Погруженные в это трудное дело, мы не заметили собирающуюся бурю, пока резкие порывы ветра, гром и молнии не захватили нас врасплох. Жестокий шквал сорвал еще не закрепленные лестницы и загнал нас на узкий уступ, открытый всем ветрам разбушевавшейся стихии. Мы отчаянно цеплялись за крепкую веревку, заранее обвязанную вокруг основания колокольни, и вжимались в камни, насколько было возможно. Это спасло нас, и ветру не удалось сдуть меня и Василия вниз. Когда буря прошла, горожане помогли нам слезть с ненадежного карниза.
Профессиональный риск, однако, полностью компенсировался удовольствием, получаемым от работы, и полезными навыками, которые она воспитывала в нас. И сегодня в возрасте семидесяти четырех лет я все еще легко забираюсь по лестнице на верхушки высоких деревьев в моем саду и без головокружения или дискомфорта подстригаю, формирую кроны, прививаю ветви и собираю урожай фруктов.
Как и работа, вся жизнь в селе была богата событиями и полностью поглощала нас. Уже через несколько дней после приезда в новое село мы знакомились с крестьянами и сельской интеллигенцией - священником, учителем, лекарем, лавочником, старостой, конторщиком и приставом. Мы с Василием быстро становились друзьями местных детей и на равных принимали участие в их занятиях и играх.

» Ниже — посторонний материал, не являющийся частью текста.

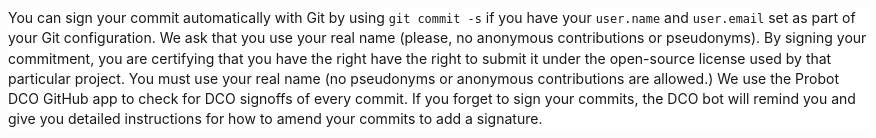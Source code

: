 You can sign your commit automatically with Git by using `git commit -s` if you have your `user.name` and `user.email` set as part of your Git configuration.
We ask that you use your real name (please, no anonymous contributions or pseudonyms). By signing your commitment, you are certifying that you have the right have the right to submit it under the open-source license used by that particular project. You must use your real name (no pseudonyms or anonymous contributions are allowed.)
We use the Probot DCO GitHub app to check for DCO signoffs of every commit.
If you forget to sign your commits, the DCO bot will remind you and give you detailed instructions for how to amend your commits to add a signature.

Когда я пишу эти строки, образы моих товарищей внезапно всплывают в памяти и медленно проходят перед глазами. Господи! Сколько их, этих мимолетных видений! Тут и Васька-судья, добрый и справедливый арбитр наших игр и ссор. А это - Гришка-дурачок, гигант, одетый в одну лишь холщовую рубаху, самый сильный и в то же время самый тихий мальчик в нашей компании. Несмотря на неразвитый ум и физическую силу, он едва ли когда ссорился с кем-либо и даже избегал убивать надоедливых мух и комаров. Он словно прототип юродивого из последней картины оперы Мусоргского "Борис Годунов". Хотел бы я, чтоб в нашем беспощадном мире было побольше таких Гришек-дурачков! Может быть, они лучше справились бы с задачей установления прочного мира на земле, чем здравомыслящие (предположительно) лидеров великих держав!

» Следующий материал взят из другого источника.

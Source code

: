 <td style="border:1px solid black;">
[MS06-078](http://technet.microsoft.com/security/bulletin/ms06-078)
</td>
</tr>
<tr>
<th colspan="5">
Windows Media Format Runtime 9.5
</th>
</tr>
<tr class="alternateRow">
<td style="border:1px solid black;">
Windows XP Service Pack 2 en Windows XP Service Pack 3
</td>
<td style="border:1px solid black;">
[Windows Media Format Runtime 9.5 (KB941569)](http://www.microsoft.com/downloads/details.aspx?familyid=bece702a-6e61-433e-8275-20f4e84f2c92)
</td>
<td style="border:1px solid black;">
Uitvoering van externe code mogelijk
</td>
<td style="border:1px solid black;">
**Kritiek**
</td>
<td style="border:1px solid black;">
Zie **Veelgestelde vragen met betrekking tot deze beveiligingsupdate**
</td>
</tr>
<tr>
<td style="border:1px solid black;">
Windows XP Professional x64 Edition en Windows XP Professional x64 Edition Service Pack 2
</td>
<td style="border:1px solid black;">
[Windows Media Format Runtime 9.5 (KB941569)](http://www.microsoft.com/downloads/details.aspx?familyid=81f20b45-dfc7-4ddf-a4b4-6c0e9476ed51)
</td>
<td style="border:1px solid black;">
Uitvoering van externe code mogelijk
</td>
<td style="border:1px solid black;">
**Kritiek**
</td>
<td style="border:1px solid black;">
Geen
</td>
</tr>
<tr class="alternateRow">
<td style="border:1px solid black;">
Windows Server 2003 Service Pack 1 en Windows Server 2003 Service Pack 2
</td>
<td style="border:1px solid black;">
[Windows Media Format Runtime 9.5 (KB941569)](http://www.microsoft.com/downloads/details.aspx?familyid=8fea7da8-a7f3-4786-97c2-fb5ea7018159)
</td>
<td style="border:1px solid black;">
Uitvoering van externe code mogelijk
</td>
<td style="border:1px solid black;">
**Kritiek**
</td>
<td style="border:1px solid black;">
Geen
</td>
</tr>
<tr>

...А вот - Петька-певец. Наделенный хорошим голосом, он любит петь, когда и где только можно. Затем, Ванька-забияка, сварливый и заносчивый сын старосты. Хорошо его помню. Однажды, когда я возвращался из церкви домой после работы, он стал насмешничать и отпускать обидные замечания по моему адресу. Я ответил на нападки толчком и затем, в последовавшей драке, хорошенько отлупил его. Ванька с плачем убежал. На следующий день, когда я шел утром на работу, его мать, "первая леди села", остановила меня и начала угрожать арестом за нападение на дорогого сынка. Именно тогда я впервые внезапно ощутил себя "пролетарием", несправедливо притесняемым привилегированным классом. Я взбунтовался и вместо извинений с возмущением заявил этой даме, что, если ее дорогой сыночек еще раз нападет на меня, я отлуплю его еще сильнее, все равно, арестуют меня или нет. Никакой кары за мое столкновение с Ванькой так и не последовало, но после этого случая он никогда больше не пытался приставать ко мне.